And one more bit of D.C. Calder trivia: His last trip was to Washington to fine-tune plans for the massive sculpture now in the atrium of the Hart Senate Office Building. (see image) When he returned to New York that evening in 1976, he suffered a heart attack and died.
What made him so popular? Those abstract sheet-metal sculptures from the 1960s and ’70s, and the kinetic mobiles he invented in the 1930s, were sophisticated but not aloof, whimsical but not silly. At a time when modernism was not entirely embraced, their mix of formal intelligence and accessibility appealed to nearly everyone.

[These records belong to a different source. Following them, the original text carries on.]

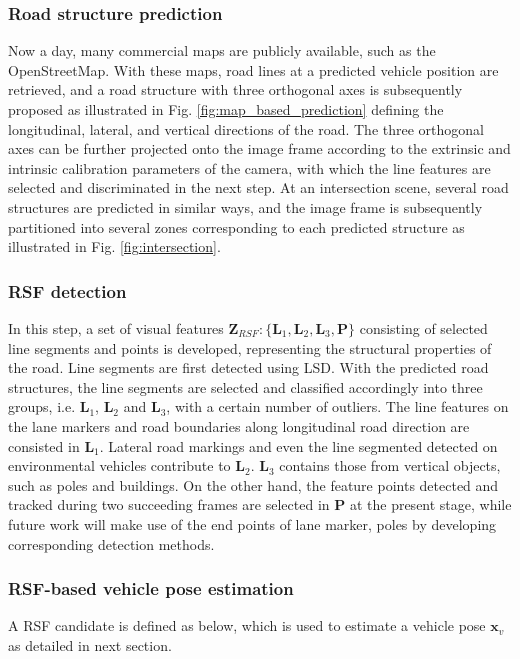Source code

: \documentclass[letterpaper, 10 pt, conference]{ieeeconf}  %
\begin{document}
\subsubsection{Road structure prediction}
Now a day, many commercial maps are publicly available, such as the OpenStreetMap. With these maps, road lines at a predicted vehicle position are retrieved, and a road structure with three orthogonal axes is subsequently proposed as illustrated in Fig. \ref{fig:map_based_prediction} defining the longitudinal, lateral, and vertical directions of the road. The three orthogonal axes can be further projected onto the image frame according to the extrinsic and intrinsic calibration parameters of the camera, with which the line features are selected and discriminated in the next step. At an intersection scene, several road structures are predicted in similar ways, and the image frame is subsequently partitioned into several zones corresponding to each predicted structure as illustrated in Fig. \ref{fig:intersection}.

\subsubsection{RSF detection}
In this step, a set of visual features $\mathbf{Z}_{RSF}:\{\mathbf{L}_1,\mathbf{L}_2,\mathbf{L}_3,\mathbf{P}\}$ consisting of selected line segments and points is developed, representing the  structural properties of the road. Line segments are first detected using LSD\cite{von2012lsd}. With the predicted road structures, the line segments are selected and classified accordingly into three groups, i.e. $\mathbf{L}_1$, $\mathbf{L}_2$ and $\mathbf{L}_3$, with a certain number of outliers. The line features on the lane markers and road boundaries along longitudinal road direction are consisted in $\mathbf{L}_1$. Lateral road markings and even the line segmented detected on environmental vehicles contribute to $\mathbf{L}_2$. $\mathbf{L}_3$ contains those from vertical objects, such as poles and buildings. On the other hand, the feature points detected and tracked during two succeeding frames are selected in $\mathbf{P}$ at the present stage, while future work will make use of the end points of lane marker, poles by developing corresponding detection methods.

\subsubsection{RSF-based vehicle pose estimation}
A RSF candidate is defined as below, which is used to estimate a vehicle pose $\mathbf{x}_v$ as detailed in next section.
\end{document}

It’s not surprising to learn that earlier in his career, Calder had invented another sculptural medium: wire used to make three-dimensional drawings in space. Using pliers and his bare hands, he twisted wire and combined it with other materials to create “Calder’s Circus,” a miniature troupe of acrobats, lion tamers, elephants, clowns and strongmen that he animated in performances (click for video) in New York and Paris, where he and his wife lived until moving to Connecticut in 1933.
All told, he made a few hundred wire figures before abandoning the medium for abstraction in the 1930s. Among them were several dozen celebrities, athletes and art-world friends that are the main focus of “Calder’s Portraits: A New Language” at the National Portrait Gallery through August 14, 2011.